In his testimony, Greenspan pointed out that the market -
the best of our admittedly imperfect future predictors - is
indicating high and rising methane prices throughout the
decade."The long-term equilibrium price for natural gas in
the United States has risen persistently during the past
six years from approximately $2 per million Btu to more
than $4.50. Although futures markets project a near-term
modest price decline from current highly elevated levels,
contracts written for delivery in 2009 are more than double
the levels that had been contemplated when much of our
existing gas-using capital stock was put in place."
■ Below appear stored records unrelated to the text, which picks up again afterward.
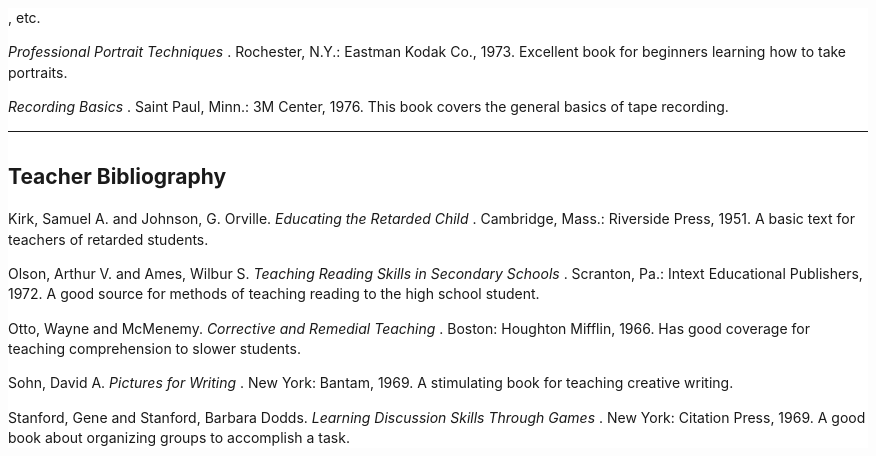 </i>
, etc.
</p>
<p>
<i>
Professional Portrait Techniques
</i>
. Rochester, N.Y.: Eastman Kodak Co., 1973. Excellent book for beginners learning how to take portraits.
</p>
<p>
<i>
Recording Basics
</i>
. Saint Paul, Minn.: 3M Center, 1976. This book covers the general basics of tape recording.
</p>
<hr/>
<h2>
Teacher Bibliography
</h2>
Kirk, Samuel A. and Johnson, G. Orville.
<i>
Educating the Retarded Child
</i>
. Cambridge, Mass.: Riverside Press, 1951. A basic text for teachers of retarded students.
<p>
Olson, Arthur V. and Ames, Wilbur S.
<i>
Teaching Reading Skills in Secondary Schools
</i>
. Scranton, Pa.: Intext Educational Publishers, 1972. A good source for methods of teaching reading to the high school student.
</p>
<p>
Otto, Wayne and McMenemy.
<i>
Corrective and Remedial Teaching
</i>
. Boston: Houghton Mifflin, 1966. Has good coverage for teaching comprehension to slower students.
</p>
<p>
Sohn, David A.
<i>
Pictures for Writing
</i>
. New York: Bantam, 1969. A stimulating book for teaching creative writing.
</p>
<p>
Stanford, Gene and Stanford, Barbara Dodds.
<i>
Learning Discussion Skills Through Games
</i>
. New York: Citation Press, 1969. A good book about organizing groups to accomplish a task.
</p>
</body>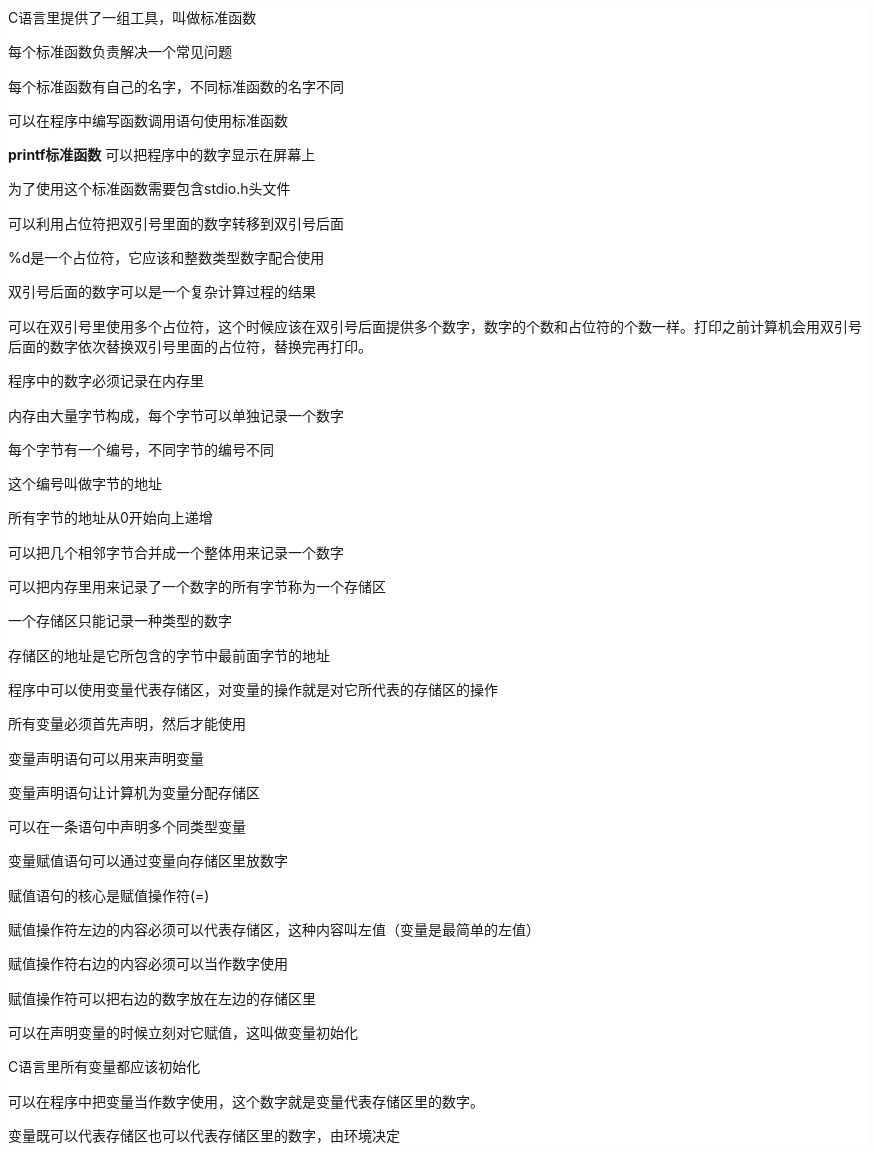 
C语言里提供了一组工具，叫做标准函数

每个标准函数负责解决一个常见问题

每个标准函数有自己的名字，不同标准函数的名字不同

可以在程序中编写函数调用语句使用标准函数

**printf标准函数** 可以把程序中的数字显示在屏幕上

为了使用这个标准函数需要包含stdio.h头文件

可以利用占位符把双引号里面的数字转移到双引号后面

%d是一个占位符，它应该和整数类型数字配合使用

双引号后面的数字可以是一个复杂计算过程的结果

可以在双引号里使用多个占位符，这个时候应该在双引号后面提供多个数字，数字的个数和占位符的个数一样。打印之前计算机会用双引号后面的数字依次替换双引号里面的占位符，替换完再打印。

程序中的数字必须记录在内存里

内存由大量字节构成，每个字节可以单独记录一个数字

每个字节有一个编号，不同字节的编号不同

这个编号叫做字节的地址

所有字节的地址从0开始向上递增

可以把几个相邻字节合并成一个整体用来记录一个数字

可以把内存里用来记录了一个数字的所有字节称为一个存储区

一个存储区只能记录一种类型的数字

存储区的地址是它所包含的字节中最前面字节的地址

程序中可以使用变量代表存储区，对变量的操作就是对它所代表的存储区的操作

所有变量必须首先声明，然后才能使用

变量声明语句可以用来声明变量

变量声明语句让计算机为变量分配存储区

可以在一条语句中声明多个同类型变量

变量赋值语句可以通过变量向存储区里放数字

赋值语句的核心是赋值操作符(=)

赋值操作符左边的内容必须可以代表存储区，这种内容叫左值（变量是最简单的左值）

赋值操作符右边的内容必须可以当作数字使用

赋值操作符可以把右边的数字放在左边的存储区里

可以在声明变量的时候立刻对它赋值，这叫做变量初始化

C语言里所有变量都应该初始化

可以在程序中把变量当作数字使用，这个数字就是变量代表存储区里的数字。

变量既可以代表存储区也可以代表存储区里的数字，由环境决定

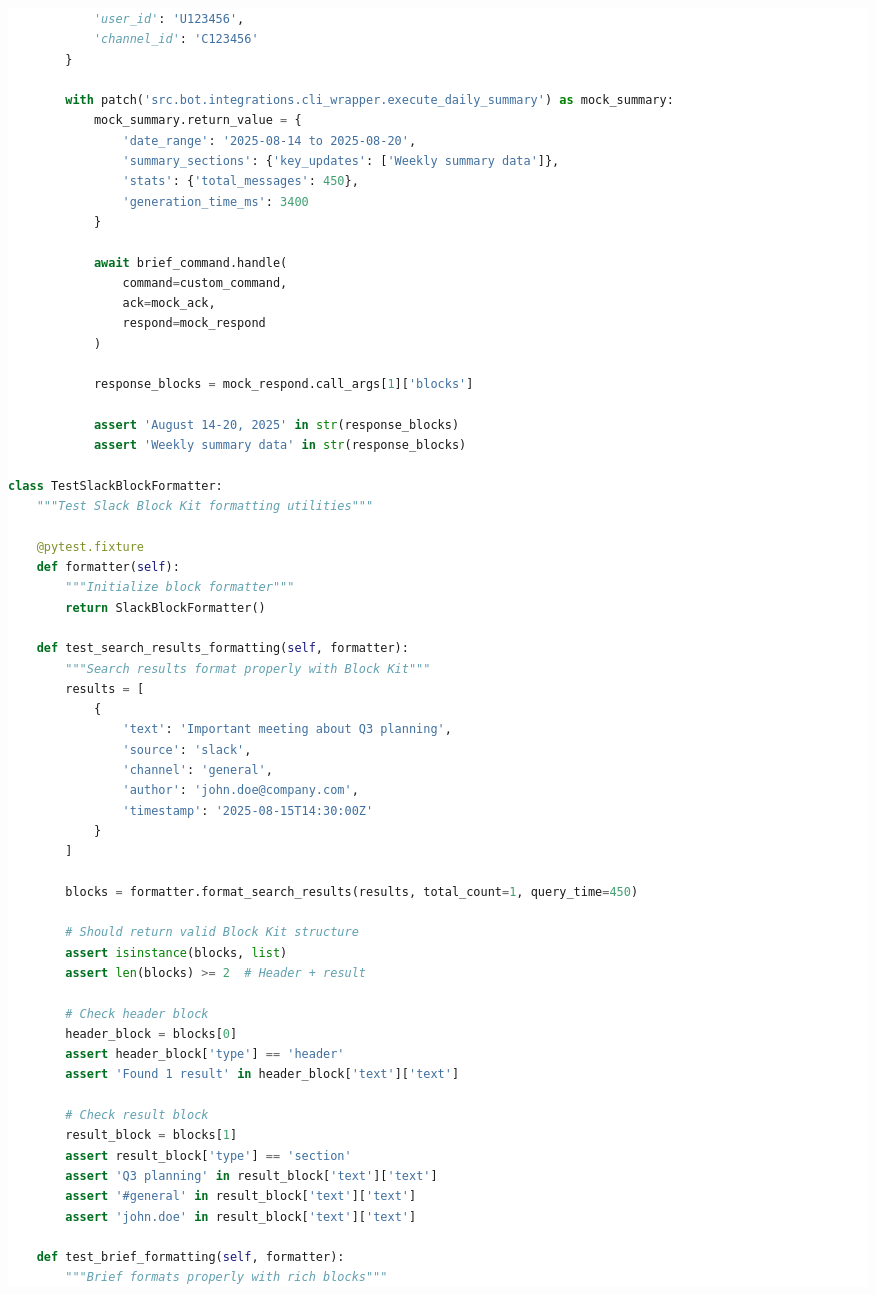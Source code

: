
 ```python
            'user_id': 'U123456',
            'channel_id': 'C123456'
        }
        
        with patch('src.bot.integrations.cli_wrapper.execute_daily_summary') as mock_summary:
            mock_summary.return_value = {
                'date_range': '2025-08-14 to 2025-08-20',
                'summary_sections': {'key_updates': ['Weekly summary data']},
                'stats': {'total_messages': 450},
                'generation_time_ms': 3400
            }
            
            await brief_command.handle(
                command=custom_command,
                ack=mock_ack,
                respond=mock_respond
            )
            
            response_blocks = mock_respond.call_args[1]['blocks']
            
            assert 'August 14-20, 2025' in str(response_blocks)
            assert 'Weekly summary data' in str(response_blocks)

class TestSlackBlockFormatter:
    """Test Slack Block Kit formatting utilities"""
    
    @pytest.fixture
    def formatter(self):
        """Initialize block formatter"""
        return SlackBlockFormatter()
    
    def test_search_results_formatting(self, formatter):
        """Search results format properly with Block Kit"""
        results = [
            {
                'text': 'Important meeting about Q3 planning',
                'source': 'slack',
                'channel': 'general',
                'author': 'john.doe@company.com',
                'timestamp': '2025-08-15T14:30:00Z'
            }
        ]
        
        blocks = formatter.format_search_results(results, total_count=1, query_time=450)
        
        # Should return valid Block Kit structure
        assert isinstance(blocks, list)
        assert len(blocks) >= 2  # Header + result
        
        # Check header block
        header_block = blocks[0]
        assert header_block['type'] == 'header'
        assert 'Found 1 result' in header_block['text']['text']
        
        # Check result block
        result_block = blocks[1]
        assert result_block['type'] == 'section'
        assert 'Q3 planning' in result_block['text']['text']
        assert '#general' in result_block['text']['text']
        assert 'john.doe' in result_block['text']['text']
    
    def test_brief_formatting(self, formatter):
        """Brief formats properly with rich blocks"""
```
Because the United States imports 53% of its crude oil
(compared to 35% during the oil embargo of 1973), the
country relies increasingly on natural gas to supply its
energy needs.
According to the July 21st edition of Time:"Crude oil is
winding down. The last nuclear power plant was ordered in
July 1973. No meaningful alternative fuels exist. In short,
Americans are heading toward their first major energy
crunch since the 1970s." Therefore, natural gas will play
an increasingly important role in satisfying U.S. energy
needs.
But it hasn't always been this way. In 1962, methane gas
was considered a nuisance, not a collectable resource. Back
then, gas was the ugly stepchild of the petroleum family -
a safety hazard with no market value. Drillers cursed when
they found it. In North America, gas sold for 30ยข per
thousand cubic feet as recently as 1974.
But as the demand for energy surged in North America, the
U.S. began to discover fewer and fewer rich oil wells.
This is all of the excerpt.